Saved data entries

▬▬▬

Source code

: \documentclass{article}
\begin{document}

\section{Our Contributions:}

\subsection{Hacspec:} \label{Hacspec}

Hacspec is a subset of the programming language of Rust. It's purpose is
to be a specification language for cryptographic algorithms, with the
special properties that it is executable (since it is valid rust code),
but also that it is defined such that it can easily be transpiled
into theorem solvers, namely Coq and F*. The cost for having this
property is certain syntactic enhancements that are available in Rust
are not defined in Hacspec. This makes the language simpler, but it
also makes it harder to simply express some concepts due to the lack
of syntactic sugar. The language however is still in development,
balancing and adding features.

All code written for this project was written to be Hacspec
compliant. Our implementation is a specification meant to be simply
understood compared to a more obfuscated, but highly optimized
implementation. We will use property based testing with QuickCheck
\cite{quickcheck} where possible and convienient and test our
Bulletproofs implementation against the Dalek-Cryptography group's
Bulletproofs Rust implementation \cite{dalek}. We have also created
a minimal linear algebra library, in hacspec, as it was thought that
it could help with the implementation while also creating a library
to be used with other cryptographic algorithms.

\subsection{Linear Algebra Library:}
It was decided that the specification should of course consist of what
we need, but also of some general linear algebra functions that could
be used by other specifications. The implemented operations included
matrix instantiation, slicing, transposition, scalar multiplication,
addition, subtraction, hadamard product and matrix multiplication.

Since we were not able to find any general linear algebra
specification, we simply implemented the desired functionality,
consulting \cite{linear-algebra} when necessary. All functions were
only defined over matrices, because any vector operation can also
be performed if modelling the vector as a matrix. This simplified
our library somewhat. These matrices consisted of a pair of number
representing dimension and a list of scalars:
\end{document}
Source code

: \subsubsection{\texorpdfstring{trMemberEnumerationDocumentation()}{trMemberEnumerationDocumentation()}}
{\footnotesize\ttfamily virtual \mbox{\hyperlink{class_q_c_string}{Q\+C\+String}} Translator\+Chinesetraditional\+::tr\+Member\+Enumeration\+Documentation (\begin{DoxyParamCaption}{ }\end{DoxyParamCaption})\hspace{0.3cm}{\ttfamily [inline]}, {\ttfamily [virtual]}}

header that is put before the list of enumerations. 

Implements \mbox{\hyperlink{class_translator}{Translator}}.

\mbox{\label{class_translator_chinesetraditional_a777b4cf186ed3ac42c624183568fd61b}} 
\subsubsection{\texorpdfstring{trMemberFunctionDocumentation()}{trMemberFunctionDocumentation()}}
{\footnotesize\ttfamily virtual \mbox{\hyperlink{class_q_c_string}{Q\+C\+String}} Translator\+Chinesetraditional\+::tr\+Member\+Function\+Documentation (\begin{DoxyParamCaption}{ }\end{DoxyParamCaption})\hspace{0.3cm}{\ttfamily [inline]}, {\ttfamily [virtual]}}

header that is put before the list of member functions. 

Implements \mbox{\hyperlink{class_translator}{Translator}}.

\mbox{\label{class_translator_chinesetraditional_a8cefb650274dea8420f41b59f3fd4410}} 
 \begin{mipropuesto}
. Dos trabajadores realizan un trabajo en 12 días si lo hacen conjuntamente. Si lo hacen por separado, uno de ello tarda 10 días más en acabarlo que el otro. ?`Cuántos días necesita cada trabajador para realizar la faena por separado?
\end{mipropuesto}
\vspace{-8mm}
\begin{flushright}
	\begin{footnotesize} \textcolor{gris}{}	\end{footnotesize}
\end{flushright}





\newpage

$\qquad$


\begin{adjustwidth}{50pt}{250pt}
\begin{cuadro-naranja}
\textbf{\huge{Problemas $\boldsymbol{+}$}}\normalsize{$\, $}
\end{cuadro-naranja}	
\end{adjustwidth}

▬▬▬

What is expected:
Write each entry out again, exactly as it reads above.

Answer box:
Source code

: \documentclass{article}
\begin{document}

\section{Our Contributions:}

\subsection{Hacspec:} \label{Hacspec}

Hacspec is a subset of the programming language of Rust. It's purpose is
to be a specification language for cryptographic algorithms, with the
special properties that it is executable (since it is valid rust code),
but also that it is defined such that it can easily be transpiled
into theorem solvers, namely Coq and F*. The cost for having this
property is certain syntactic enhancements that are available in Rust
are not defined in Hacspec. This makes the language simpler, but it
also makes it harder to simply express some concepts due to the lack
of syntactic sugar. The language however is still in development,
balancing and adding features.

All code written for this project was written to be Hacspec
compliant. Our implementation is a specification meant to be simply
understood compared to a more obfuscated, but highly optimized
implementation. We will use property based testing with QuickCheck
\cite{quickcheck} where possible and convienient and test our
Bulletproofs implementation against the Dalek-Cryptography group's
Bulletproofs Rust implementation \cite{dalek}. We have also created
a minimal linear algebra library, in hacspec, as it was thought that
it could help with the implementation while also creating a library
to be used with other cryptographic algorithms.

\subsection{Linear Algebra Library:}
It was decided that the specification should of course consist of what
we need, but also of some general linear algebra functions that could
be used by other specifications. The implemented operations included
matrix instantiation, slicing, transposition, scalar multiplication,
addition, subtraction, hadamard product and matrix multiplication.

Since we were not able to find any general linear algebra
specification, we simply implemented the desired functionality,
consulting \cite{linear-algebra} when necessary. All functions were
only defined over matrices, because any vector operation can also
be performed if modelling the vector as a matrix. This simplified
our library somewhat. These matrices consisted of a pair of number
representing dimension and a list of scalars:
\end{document}
Source code

: \subsubsection{\texorpdfstring{trMemberEnumerationDocumentation()}{trMemberEnumerationDocumentation()}}
{\footnotesize\ttfamily virtual \mbox{\hyperlink{class_q_c_string}{Q\+C\+String}} Translator\+Chinesetraditional\+::tr\+Member\+Enumeration\+Documentation (\begin{DoxyParamCaption}{ }\end{DoxyParamCaption})\hspace{0.3cm}{\ttfamily [inline]}, {\ttfamily [virtual]}}

header that is put before the list of enumerations. 

Implements \mbox{\hyperlink{class_translator}{Translator}}.

\mbox{\label{class_translator_chinesetraditional_a777b4cf186ed3ac42c624183568fd61b}} 
\subsubsection{\texorpdfstring{trMemberFunctionDocumentation()}{trMemberFunctionDocumentation()}}
{\footnotesize\ttfamily virtual \mbox{\hyperlink{class_q_c_string}{Q\+C\+String}} Translator\+Chinesetraditional\+::tr\+Member\+Function\+Documentation (\begin{DoxyParamCaption}{ }\end{DoxyParamCaption})\hspace{0.3cm}{\ttfamily [inline]}, {\ttfamily [virtual]}}

header that is put before the list of member functions. 

Implements \mbox{\hyperlink{class_translator}{Translator}}.

\mbox{\label{class_translator_chinesetraditional_a8cefb650274dea8420f41b59f3fd4410}} 
 \begin{mipropuesto}
. Dos trabajadores realizan un trabajo en 12 días si lo hacen conjuntamente. Si lo hacen por separado, uno de ello tarda 10 días más en acabarlo que el otro. ?`Cuántos días necesita cada trabajador para realizar la faena por separado?
\end{mipropuesto}
\vspace{-8mm}
\begin{flushright}
	\begin{footnotesize} \textcolor{gris}{}	\end{footnotesize}
\end{flushright}





\newpage

$\qquad$


\begin{adjustwidth}{50pt}{250pt}
\begin{cuadro-naranja}
\textbf{\huge{Problemas $\boldsymbol{+}$}}\normalsize{$\, $}
\end{cuadro-naranja}	
\end{adjustwidth}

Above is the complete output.